- TASK REQUIREMENTS: Render every entry verbatim.

- DATA PROVIDED:

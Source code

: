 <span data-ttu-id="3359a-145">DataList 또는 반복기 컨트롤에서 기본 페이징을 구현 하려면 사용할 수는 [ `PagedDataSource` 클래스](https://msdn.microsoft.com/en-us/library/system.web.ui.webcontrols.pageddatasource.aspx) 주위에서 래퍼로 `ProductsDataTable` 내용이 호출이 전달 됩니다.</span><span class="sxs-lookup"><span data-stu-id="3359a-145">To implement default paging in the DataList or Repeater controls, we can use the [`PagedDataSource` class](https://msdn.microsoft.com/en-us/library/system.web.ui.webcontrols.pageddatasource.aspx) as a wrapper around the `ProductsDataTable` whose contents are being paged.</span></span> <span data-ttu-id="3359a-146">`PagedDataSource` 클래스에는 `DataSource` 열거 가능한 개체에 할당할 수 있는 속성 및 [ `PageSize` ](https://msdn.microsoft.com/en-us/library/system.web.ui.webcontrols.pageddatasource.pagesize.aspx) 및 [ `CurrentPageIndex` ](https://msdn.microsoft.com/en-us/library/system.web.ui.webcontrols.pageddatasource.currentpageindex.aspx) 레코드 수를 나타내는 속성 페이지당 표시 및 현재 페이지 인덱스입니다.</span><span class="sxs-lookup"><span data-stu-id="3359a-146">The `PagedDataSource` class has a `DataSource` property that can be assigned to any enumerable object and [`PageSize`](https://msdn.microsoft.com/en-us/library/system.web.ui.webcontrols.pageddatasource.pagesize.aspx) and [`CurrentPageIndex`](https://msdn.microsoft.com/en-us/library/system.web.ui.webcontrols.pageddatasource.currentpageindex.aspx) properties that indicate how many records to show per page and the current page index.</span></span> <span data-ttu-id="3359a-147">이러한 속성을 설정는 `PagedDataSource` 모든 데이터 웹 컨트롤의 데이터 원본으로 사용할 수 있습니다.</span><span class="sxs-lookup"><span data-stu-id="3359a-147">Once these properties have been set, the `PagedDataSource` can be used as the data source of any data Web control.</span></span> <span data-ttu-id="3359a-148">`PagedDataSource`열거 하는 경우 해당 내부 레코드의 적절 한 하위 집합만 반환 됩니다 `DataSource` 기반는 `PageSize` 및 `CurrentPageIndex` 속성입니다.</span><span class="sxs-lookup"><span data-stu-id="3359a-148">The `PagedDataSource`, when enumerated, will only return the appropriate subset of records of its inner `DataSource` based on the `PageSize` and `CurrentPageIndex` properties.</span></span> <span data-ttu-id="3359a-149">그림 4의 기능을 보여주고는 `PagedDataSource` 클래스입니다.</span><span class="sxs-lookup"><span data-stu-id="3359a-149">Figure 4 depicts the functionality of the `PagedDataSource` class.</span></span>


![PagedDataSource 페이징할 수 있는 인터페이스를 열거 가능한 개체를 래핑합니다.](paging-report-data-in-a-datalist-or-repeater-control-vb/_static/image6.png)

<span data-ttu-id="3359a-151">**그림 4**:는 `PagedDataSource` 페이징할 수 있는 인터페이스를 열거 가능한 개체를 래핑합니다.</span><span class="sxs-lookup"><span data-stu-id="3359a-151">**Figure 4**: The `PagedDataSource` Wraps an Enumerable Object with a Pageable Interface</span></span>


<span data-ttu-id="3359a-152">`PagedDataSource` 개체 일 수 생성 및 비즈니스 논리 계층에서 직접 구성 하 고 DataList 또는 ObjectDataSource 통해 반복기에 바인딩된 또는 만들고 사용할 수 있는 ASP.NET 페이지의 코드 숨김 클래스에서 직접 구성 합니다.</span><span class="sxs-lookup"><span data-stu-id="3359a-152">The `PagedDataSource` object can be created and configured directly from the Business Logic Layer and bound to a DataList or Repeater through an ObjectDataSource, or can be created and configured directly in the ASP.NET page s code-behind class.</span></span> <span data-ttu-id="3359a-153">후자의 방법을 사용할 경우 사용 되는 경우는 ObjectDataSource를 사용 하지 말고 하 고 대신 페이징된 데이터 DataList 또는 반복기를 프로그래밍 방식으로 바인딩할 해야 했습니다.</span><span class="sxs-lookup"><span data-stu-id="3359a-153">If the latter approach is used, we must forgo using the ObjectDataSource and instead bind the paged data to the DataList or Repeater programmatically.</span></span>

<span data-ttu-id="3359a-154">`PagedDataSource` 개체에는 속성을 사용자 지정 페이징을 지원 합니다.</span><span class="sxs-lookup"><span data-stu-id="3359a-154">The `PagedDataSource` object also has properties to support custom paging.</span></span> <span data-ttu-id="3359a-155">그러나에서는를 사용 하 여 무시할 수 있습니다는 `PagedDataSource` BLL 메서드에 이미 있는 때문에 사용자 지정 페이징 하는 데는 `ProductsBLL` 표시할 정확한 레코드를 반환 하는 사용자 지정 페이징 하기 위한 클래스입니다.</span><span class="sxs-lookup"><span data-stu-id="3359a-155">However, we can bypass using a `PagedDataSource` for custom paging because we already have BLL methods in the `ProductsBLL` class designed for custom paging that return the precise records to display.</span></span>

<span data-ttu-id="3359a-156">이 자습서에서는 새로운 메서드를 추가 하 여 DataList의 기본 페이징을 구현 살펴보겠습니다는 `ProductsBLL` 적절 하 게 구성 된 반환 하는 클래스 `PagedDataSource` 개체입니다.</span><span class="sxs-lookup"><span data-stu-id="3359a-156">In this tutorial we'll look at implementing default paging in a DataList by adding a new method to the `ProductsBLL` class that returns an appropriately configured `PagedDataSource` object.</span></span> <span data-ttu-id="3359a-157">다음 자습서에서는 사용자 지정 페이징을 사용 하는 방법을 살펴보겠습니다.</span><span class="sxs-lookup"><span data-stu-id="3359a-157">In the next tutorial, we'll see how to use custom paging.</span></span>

- PROBLEM SOLUTION:
Source code

: <span data-ttu-id="3359a-145">DataList 또는 반복기 컨트롤에서 기본 페이징을 구현 하려면 사용할 수는 [ `PagedDataSource` 클래스](https://msdn.microsoft.com/en-us/library/system.web.ui.webcontrols.pageddatasource.aspx) 주위에서 래퍼로 `ProductsDataTable` 내용이 호출이 전달 됩니다.</span><span class="sxs-lookup"><span data-stu-id="3359a-145">To implement default paging in the DataList or Repeater controls, we can use the [`PagedDataSource` class](https://msdn.microsoft.com/en-us/library/system.web.ui.webcontrols.pageddatasource.aspx) as a wrapper around the `ProductsDataTable` whose contents are being paged.</span></span> <span data-ttu-id="3359a-146">`PagedDataSource` 클래스에는 `DataSource` 열거 가능한 개체에 할당할 수 있는 속성 및 [ `PageSize` ](https://msdn.microsoft.com/en-us/library/system.web.ui.webcontrols.pageddatasource.pagesize.aspx) 및 [ `CurrentPageIndex` ](https://msdn.microsoft.com/en-us/library/system.web.ui.webcontrols.pageddatasource.currentpageindex.aspx) 레코드 수를 나타내는 속성 페이지당 표시 및 현재 페이지 인덱스입니다.</span><span class="sxs-lookup"><span data-stu-id="3359a-146">The `PagedDataSource` class has a `DataSource` property that can be assigned to any enumerable object and [`PageSize`](https://msdn.microsoft.com/en-us/library/system.web.ui.webcontrols.pageddatasource.pagesize.aspx) and [`CurrentPageIndex`](https://msdn.microsoft.com/en-us/library/system.web.ui.webcontrols.pageddatasource.currentpageindex.aspx) properties that indicate how many records to show per page and the current page index.</span></span> <span data-ttu-id="3359a-147">이러한 속성을 설정는 `PagedDataSource` 모든 데이터 웹 컨트롤의 데이터 원본으로 사용할 수 있습니다.</span><span class="sxs-lookup"><span data-stu-id="3359a-147">Once these properties have been set, the `PagedDataSource` can be used as the data source of any data Web control.</span></span> <span data-ttu-id="3359a-148">`PagedDataSource`열거 하는 경우 해당 내부 레코드의 적절 한 하위 집합만 반환 됩니다 `DataSource` 기반는 `PageSize` 및 `CurrentPageIndex` 속성입니다.</span><span class="sxs-lookup"><span data-stu-id="3359a-148">The `PagedDataSource`, when enumerated, will only return the appropriate subset of records of its inner `DataSource` based on the `PageSize` and `CurrentPageIndex` properties.</span></span> <span data-ttu-id="3359a-149">그림 4의 기능을 보여주고는 `PagedDataSource` 클래스입니다.</span><span class="sxs-lookup"><span data-stu-id="3359a-149">Figure 4 depicts the functionality of the `PagedDataSource` class.</span></span>


![PagedDataSource 페이징할 수 있는 인터페이스를 열거 가능한 개체를 래핑합니다.](paging-report-data-in-a-datalist-or-repeater-control-vb/_static/image6.png)

<span data-ttu-id="3359a-151">**그림 4**:는 `PagedDataSource` 페이징할 수 있는 인터페이스를 열거 가능한 개체를 래핑합니다.</span><span class="sxs-lookup"><span data-stu-id="3359a-151">**Figure 4**: The `PagedDataSource` Wraps an Enumerable Object with a Pageable Interface</span></span>


<span data-ttu-id="3359a-152">`PagedDataSource` 개체 일 수 생성 및 비즈니스 논리 계층에서 직접 구성 하 고 DataList 또는 ObjectDataSource 통해 반복기에 바인딩된 또는 만들고 사용할 수 있는 ASP.NET 페이지의 코드 숨김 클래스에서 직접 구성 합니다.</span><span class="sxs-lookup"><span data-stu-id="3359a-152">The `PagedDataSource` object can be created and configured directly from the Business Logic Layer and bound to a DataList or Repeater through an ObjectDataSource, or can be created and configured directly in the ASP.NET page s code-behind class.</span></span> <span data-ttu-id="3359a-153">후자의 방법을 사용할 경우 사용 되는 경우는 ObjectDataSource를 사용 하지 말고 하 고 대신 페이징된 데이터 DataList 또는 반복기를 프로그래밍 방식으로 바인딩할 해야 했습니다.</span><span class="sxs-lookup"><span data-stu-id="3359a-153">If the latter approach is used, we must forgo using the ObjectDataSource and instead bind the paged data to the DataList or Repeater programmatically.</span></span>

<span data-ttu-id="3359a-154">`PagedDataSource` 개체에는 속성을 사용자 지정 페이징을 지원 합니다.</span><span class="sxs-lookup"><span data-stu-id="3359a-154">The `PagedDataSource` object also has properties to support custom paging.</span></span> <span data-ttu-id="3359a-155">그러나에서는를 사용 하 여 무시할 수 있습니다는 `PagedDataSource` BLL 메서드에 이미 있는 때문에 사용자 지정 페이징 하는 데는 `ProductsBLL` 표시할 정확한 레코드를 반환 하는 사용자 지정 페이징 하기 위한 클래스입니다.</span><span class="sxs-lookup"><span data-stu-id="3359a-155">However, we can bypass using a `PagedDataSource` for custom paging because we already have BLL methods in the `ProductsBLL` class designed for custom paging that return the precise records to display.</span></span>

<span data-ttu-id="3359a-156">이 자습서에서는 새로운 메서드를 추가 하 여 DataList의 기본 페이징을 구현 살펴보겠습니다는 `ProductsBLL` 적절 하 게 구성 된 반환 하는 클래스 `PagedDataSource` 개체입니다.</span><span class="sxs-lookup"><span data-stu-id="3359a-156">In this tutorial we'll look at implementing default paging in a DataList by adding a new method to the `ProductsBLL` class that returns an appropriately configured `PagedDataSource` object.</span></span> <span data-ttu-id="3359a-157">다음 자습서에서는 사용자 지정 페이징을 사용 하는 방법을 살펴보겠습니다.</span><span class="sxs-lookup"><span data-stu-id="3359a-157">In the next tutorial, we'll see how to use custom paging.</span></span>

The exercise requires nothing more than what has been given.